Die Einfügung der IRES-Sequenz zwischen dem Transgen und dem
Selektionsmarker erlaubt eine Wiederaufnahme der Translation
der gemeinsamen mRNA durch die Ribosomen am Ende der IRES-
Sequenz. Üblicherweise würde in eukaryontischen Zellen die
Translation nach dem Stoppkodon in der cDNA des Transgens
abbrechen und damit die Translation des Selektionsmarkers
vereiteln. Die IRES-Sequenz ist viralen Ursprungs und bildet
eine RNA-Hyperstruktur aus, die von Ribosomen als (neuer)

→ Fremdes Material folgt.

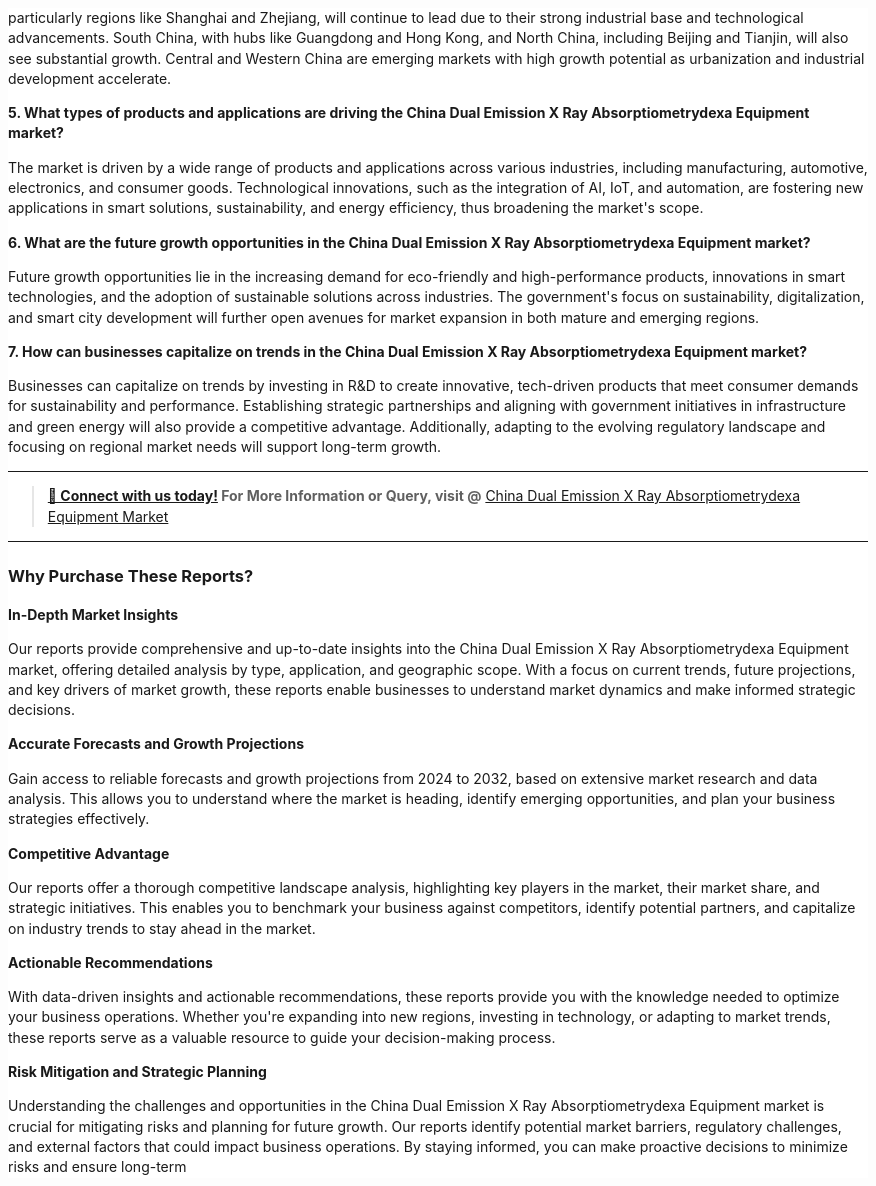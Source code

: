 particularly regions like Shanghai and Zhejiang, will continue to lead due to their strong industrial base and technological advancements. South China, with hubs like Guangdong and Hong Kong, and North China, including Beijing and Tianjin, will also see substantial growth. Central and Western China are emerging markets with high growth potential as urbanization and industrial development accelerate.</p><p class="" data-start="1951" data-end="2402"><strong data-start="1951" data-end="2032">5. What types of products and applications are driving the China Dual Emission X Ray Absorptiometrydexa Equipment market?</strong></p><p class="" data-start="1951" data-end="2402">The market is driven by a wide range of products and applications across various industries, including manufacturing, automotive, electronics, and consumer goods. Technological innovations, such as the integration of AI, IoT, and automation, are fostering new applications in smart solutions, sustainability, and energy efficiency, thus broadening the market's scope.</p><p class="" data-start="2404" data-end="2849"><strong data-start="2404" data-end="2477">6. What are the future growth opportunities in the China Dual Emission X Ray Absorptiometrydexa Equipment market?</strong></p><p class="" data-start="2404" data-end="2849">Future growth opportunities lie in the increasing demand for eco-friendly and high-performance products, innovations in smart technologies, and the adoption of sustainable solutions across industries. The government's focus on sustainability, digitalization, and smart city development will further open avenues for market expansion in both mature and emerging regions.</p><p class="" data-start="2851" data-end="3371"><strong data-start="2851" data-end="2923">7. How can businesses capitalize on trends in the China Dual Emission X Ray Absorptiometrydexa Equipment market?</strong></p><p class="" data-start="2851" data-end="3371">Businesses can capitalize on trends by investing in R&amp;D to create innovative, tech-driven products that meet consumer demands for sustainability and performance. Establishing strategic partnerships and aligning with government initiatives in infrastructure and green energy will also provide a competitive advantage. Additionally, adapting to the evolving regulatory landscape and focusing on regional market needs will support long-term growth.</p><hr /><blockquote><p><span class="font-[700]"><strong><a href="https://www.marketresearchintellect.com/product/global-dual-emission-x-ray-absorptiometrydexa-equipment-market-size-forecast/?utm_source=Linkedin&utm_medium=808">📩 Connect with us today!</a> For More Information or Query, visit&nbsp;@</strong>&nbsp;</span><span class="font-[700]"><a href="https://www.marketresearchintellect.com/product/global-dual-emission-x-ray-absorptiometrydexa-equipment-market-size-forecast/?utm_source=Linkedin&utm_medium=808" target="_blank" data-tracking-control-name="article-ssr-frontend-pulse_little-text-block" data-tracking-will-navigate="" data-test-link="">China Dual Emission X Ray Absorptiometrydexa Equipment Market</a></span></p></blockquote><hr /><h3 class="" data-start="164" data-end="199"><strong data-start="168" data-end="199">Why Purchase These Reports?</strong></h3><p class="" data-start="201" data-end="575"><strong data-start="201" data-end="229">In-Depth Market Insights</strong></p><p class="" data-start="201" data-end="575">Our reports provide comprehensive and up-to-date insights into the China Dual Emission X Ray Absorptiometrydexa Equipment market, offering detailed analysis by type, application, and geographic scope. With a focus on current trends, future projections, and key drivers of market growth, these reports enable businesses to understand market dynamics and make informed strategic decisions.</p><p class="" data-start="577" data-end="893"><strong data-start="577" data-end="622">Accurate Forecasts and Growth Projections</strong></p><p class="" data-start="577" data-end="893">Gain access to reliable forecasts and growth projections from 2024 to 2032, based on extensive market research and data analysis. This allows you to understand where the market is heading, identify emerging opportunities, and plan your business strategies effectively.</p><p class="" data-start="895" data-end="1227"><strong data-start="895" data-end="920">Competitive Advantage</strong></p><p class="" data-start="895" data-end="1227">Our reports offer a thorough competitive landscape analysis, highlighting key players in the market, their market share, and strategic initiatives. This enables you to benchmark your business against competitors, identify potential partners, and capitalize on industry trends to stay ahead in the market.</p><p class="" data-start="1229" data-end="1589"><strong data-start="1229" data-end="1259">Actionable Recommendations</strong></p><p class="" data-start="1229" data-end="1589">With data-driven insights and actionable recommendations, these reports provide you with the knowledge needed to optimize your business operations. Whether you're expanding into new regions, investing in technology, or adapting to market trends, these reports serve as a valuable resource to guide your decision-making process.</p><p class="" data-start="1591" data-end="2004"><strong data-start="1591" data-end="1633">Risk Mitigation and Strategic Planning</strong></p><p class="" data-start="1591" data-end="2004">Understanding the challenges and opportunities in the China Dual Emission X Ray Absorptiometrydexa Equipment market is crucial for mitigating risks and planning for future growth. Our reports identify potential market barriers, regulatory challenges, and external factors that could impact business operations. By staying informed, you can make proactive decisions to minimize risks and ensure long-term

Translationsstartpunkt erkannt wird, so daß trotz des
Stoppkodons am Ende des Transgen-Abschnitts hinter der IRES-
Sequenz weitere Proteine translatiert werden können.
Grundsätzlich wäre es auch möglich, hinter oder auch vor das
Selektionsgen eine weitere IRES-Sequenz einzubauen und an
diese weitere IRES-Sequenz ein weiteres Gen anzubinden.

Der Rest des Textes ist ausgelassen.